Michel Lévy frères, éditeurs (p. 141-151).


XVIII


Depuis plusieurs jours Théobald cherchait à sortir d’une situation dont les motifs les plus généreux ne lui dissimulaient pas la honte et les dangers ; la contrainte qu’elle lui imposait, la nécessité d’entendre souvent des choses dont sa fierté se révoltait, lui faisaient trouver quelque mérite à maintenir son rôle ; mais dès qu’il apprit qu’il pouvait être aimé de Céline, ce bonheur vint changer en remords le reproche qu’il se faisait de n’avoir point encore détrompé M. de Melvas. Ce n’était plus un ami offensé, méconnu, qui se sacrifiait par égard pour la vie de la mère de Léon : c’était un amant qui s’introduisait par ruse dans une famille, pour y séduire une jeune personne dont la main lui était refusée d’avance. Le caractère de Théobald ne lui permettait pas de prolonger davantage une erreur dont on pourrait l’accuser d’avoir voulu profiter, et il se décida à partir au plus lot, en laissant à M. de Melvas une lettre qui lui expliquerait les motifs de sa conduite. Mais, avant de s’éloigner pour toujours de Céline, il voulut la préparer par quelques mots à cette séparation ; et c’est la veille du jour fixé pour son départ, qu’il la pria de venir le rejoindre dans un endroit du parc où elle se promenait tous les soirs.

Avec quelle douloureuse impatience il l’attendit sous ces beaux ombrages, où il ne devait plus la revoir ! que de tristes adieux il adressa à tout ce qui l’entourait ! Combattu entre la résolution d’accomplir son devoir, et le désir de rester un jour de plus auprès de Céline, il frémissait d’entendre le bruit de ses pas ; il aurait voulu qu’un obstacle la retînt près de sa mère, et pourtant, lorsqu’il aperçut sa robe blanche à travers le feuillage, le malheur présent, les regrets à venir, tout céda au charme de sa présence.

— Eh bien, Léon, qu’as-tu décidé ? dit Céline ; M. de Rosac vient demain chercher ma réponse ; que lui dirai-je ? Ah ! mon Dieu, ajouta-t-elle en voyant la pâleur de Théobald, tu souffres, ou peut-être quelques tristes nouvelles…

— Non… je ne sais rien qui doive alarmer ma chère Céline. Seulement un devoir impérieux m’oblige à la quitter demain, et ce départ m’afflige.

— Où vas-tu ? dit vivement Céline ; quel intérêt peut t’éloigner de ma mère dans l’état où elle est ?

— Mais le docteur la trouve mieux, il me semble ; et d’ailleurs, s’il m’est permis de revenir bientôt…

— Hélas ! le docteur nous flatte, j’en ai peur ; elle-même cherche à nous tromper sur ses souffrances ; mais, hier soir, plus inquiète de son état, j’ai bravé sa défense : je suis restée, sans qu’elle le sût, toute la nuit dans sa chambre ; elle n’a point dormi, sa toux a redoublé, et Zamea m’a dit que jamais elle ne lui avait paru plus agitée.

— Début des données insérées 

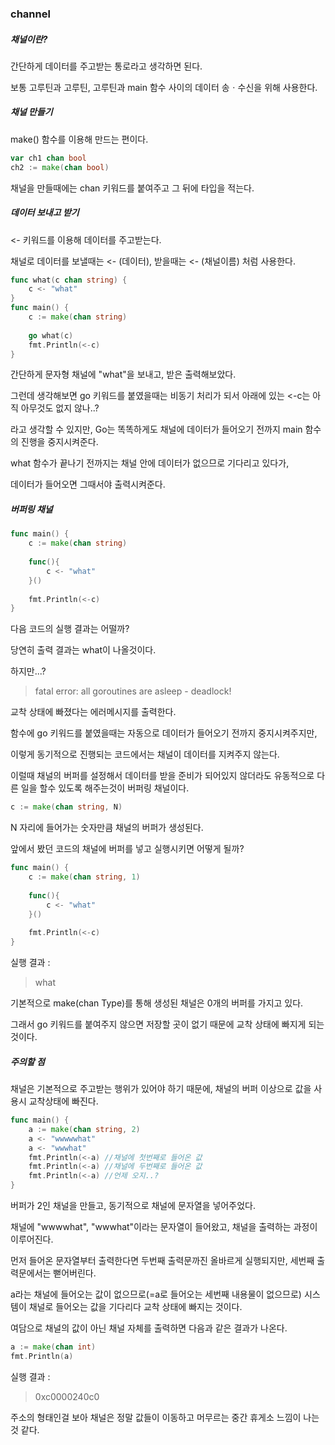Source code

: ### channel

##### 채널이란?

간단하게 데이터를 주고받는 통로라고 생각하면 된다.

보통 고루틴과 고루틴, 고루틴과 main 함수 사이의 데이터 송ㆍ수신을 위해 사용한다.



##### 채널 만들기

make() 함수를 이용해 만드는 편이다.

```go
var ch1 chan bool
ch2 := make(chan bool)
```

채널을 만들때에는 chan 키워드를 붙여주고 그 뒤에 타입을 적는다.



##### 데이터 보내고 받기

<- 키워드를 이용해 데이터를 주고받는다.

채널로 데이터를 보낼때는 <- (데이터), 받을때는 <- (채널이름) 처럼 사용한다.

```go
func what(c chan string) {
	c <- "what"
}
func main() {
	c := make(chan string)
    
	go what(c)
    fmt.Println(<-c)
}
```

간단하게 문자형 채널에 "what"을 보내고, 받은 출력해보았다.

그런데 생각해보면 go 키워드를 붙였을때는 비동기 처리가 되서 아래에 있는 <-c는 아직 아무것도 없지 않나..?

라고 생각할 수 있지만, Go는 똑똑하게도 채널에 데이터가 들어오기 전까지 main 함수의 진행을 중지시켜준다.



what 함수가 끝나기 전까지는 채널 안에 데이터가 없으므로 기다리고 있다가,

데이터가 들어오면 그때서야 출력시켜준다.



##### 버퍼링 채널

```go
func main() {
	c := make(chan string)
    
    func(){
        c <- "what"
    }()
    
    fmt.Println(<-c)
}
```

다음 코드의 실행 결과는 어떨까?

당연히 출력 결과는 what이 나올것이다.

하지만...?

>fatal error: all goroutines are asleep - deadlock!   

교착 상태에 빠졌다는 에러메시지를 출력한다.

함수에 go 키워드를 붙였을때는 자동으로 데이터가 들어오기 전까지 중지시켜주지만,

이렇게 동기적으로 진행되는 코드에서는 채널이 데이터를 지켜주지 않는다.

이럴때 채널의 버퍼를 설정해서 데이터를 받을 준비가 되어있지 않더라도 유동적으로 다른 일을 할수 있도록 해주는것이 버퍼링 채널이다.



```go
c := make(chan string, N)
```

N 자리에 들어가는 숫자만큼 채널의 버퍼가 생성된다.

앞에서 봤던 코드의 채널에 버퍼를 넣고 실행시키면 어떻게 될까?

```go
func main() {
	c := make(chan string, 1)
    
    func(){
        c <- "what"
    }()
    
    fmt.Println(<-c)
}
```

실행 결과 :

> what

기본적으로 make(chan Type)를 통해 생성된 채널은 0개의 버퍼를 가지고 있다.

그래서 go 키워드를 붙여주지 않으면 저장할 곳이 없기 때문에 교착 상태에 빠지게 되는 것이다.



##### 주의할 점

채널은 기본적으로 주고받는 행위가 있어야 하기 때문에, 채널의 버퍼 이상으로 값을 사용시 교착상태에 빠진다.

```go
func main() {
    a := make(chan string, 2)
	a <- "wwwwwhat"
	a <- "wwwhat"
	fmt.Println(<-a) //채널에 첫번째로 들어온 값
	fmt.Println(<-a) //채널에 두번째로 들어온 값
    fmt.Println(<-a) //언제 오지..?
}
```

버퍼가 2인 채널을 만들고, 동기적으로 채널에 문자열을 넣어주었다.

채널에 "wwwwhat", "wwwhat"이라는 문자열이 들어왔고, 채널을 출력하는 과정이 이루어진다.

먼저 들어온 문자열부터 출력한다면 두번째 출력문까진 올바르게 실행되지만, 세번째 출력문에서는 뻗어버린다.

a라는 채널에 들어오는 값이 없으므로(=a로 들어오는 세번째 내용물이 없으므로) 시스템이 채널로 들어오는 값을 기다리다 교착 상태에 빠지는 것이다.



여담으로 채널의 값이 아닌 채널 자체를 출력하면 다음과 같은 결과가 나온다.

```go
a := make(chan int)
fmt.Println(a)
```

실행 결과 : 

> 0xc0000240c0

주소의 형태인걸 보아 채널은 정말 값들이 이동하고 머무르는 중간 휴게소 느낌이 나는 것 같다.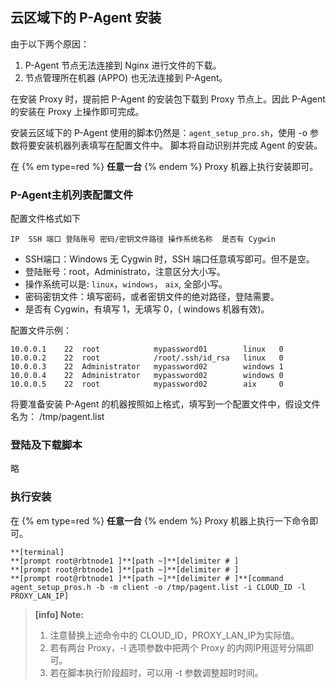 
## 云区域下的 P-Agent 安装

由于以下两个原因：

1. P-Agent 节点无法连接到 Nginx 进行文件的下载。
2. 节点管理所在机器 (APPO) 也无法连接到 P-Agent。


在安装 Proxy 时，提前把 P-Agent 的安装包下载到 Proxy 节点上。因此 P-Agent 的安装在 Proxy 上操作即可完成。

安装云区域下的 P-Agent 使用的脚本仍然是：`agent_setup_pro.sh`，使用 -o 参数将要安装机器列表填写在配置文件中。
脚本将自动识别并完成 Agent 的安装。


在 {% em type=red %} **任意一台** {% endem %} Proxy 机器上执行安装即可。

### P-Agent主机列表配置文件

配置文件格式如下

```
IP  SSH 端口 登陆账号 密码/密钥文件路径 操作系统名称  是否有 Cygwin
```
- SSH端口：Windows 无 Cygwin 时，SSH 端口任意填写即可。但不是空。
- 登陆账号：root，Administrato，注意区分大小写。
- 操作系统可以是: `linux`，`windows`， `aix`, 全部小写。
- 密码密钥文件：填写密码，或者密钥文件的绝对路径，登陆需要。
- 是否有 Cygwin，有填写 1，无填写 0，( windows 机器有效)。

配置文件示例：

```
10.0.0.1    22  root            mypassword01        linux   0
10.0.0.2    22  root            /root/.ssh/id_rsa   linux   0
10.0.0.3    22  Administrator   mypassword02        windows 1
10.0.0.4    22  Administrator   mypassword02        windows 0
10.0.0.5    22  root            mypassword02        aix     0
```

将要准备安装 P-Agent 的机器按照如上格式，填写到一个配置文件中，假设文件名为： /tmp/pagent.list

### 登陆及下载脚本
略

### 执行安装

在 {% em type=red %} **任意一台** {% endem %} Proxy 机器上执行一下命令即可。

```
**[terminal]
**[prompt root@rbtnode1 ]**[path ~]**[delimiter # ]
**[prompt root@rbtnode1 ]**[path ~]**[delimiter # ]
**[prompt root@rbtnode1 ]**[path ~]**[delimiter # ]**[command agent_setup_pros.h -b -m client -o /tmp/pagent.list -i CLOUD_ID -l PROXY_LAN_IP]
```

> **[info] Note:**
>
> 1. 注意替换上述命令中的 CLOUD_ID，PROXY_LAN_IP为实际值。
> 2. 若有两台 Proxy，-l 选项参数中把两个 Proxy 的内网IP用逗号分隔即可。
> 3. 若在脚本执行阶段超时，可以用 -t 参数调整超时时间。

— Cela me désespère, reprit Théobald, car il m’est impossible de retarder mon départ ; mais Céline lui reste, et ses tendres soins l’empêcheront de s’apercevoir de mon absence.

— Comment le supposer, quand tu vois chaque jour l’effet de ta présence ? C’est toi seul qui l’animes ; quand tu lui parles, elle oublie ce qu’elle souffre, et je ne sais ce qu’elle deviendrait maintenant qu’elle est si contente de te revoir, s’il lui fallait renoncer tout à coup à ce bonheur. Va, quel que soit le devoir qui le réclame, il ne saurait l’emporter sur celui qui t’enchaîne ici. Mon oncle sait-il ce départ ?

— Non ; mais il l’approuvera, j’en suis certain.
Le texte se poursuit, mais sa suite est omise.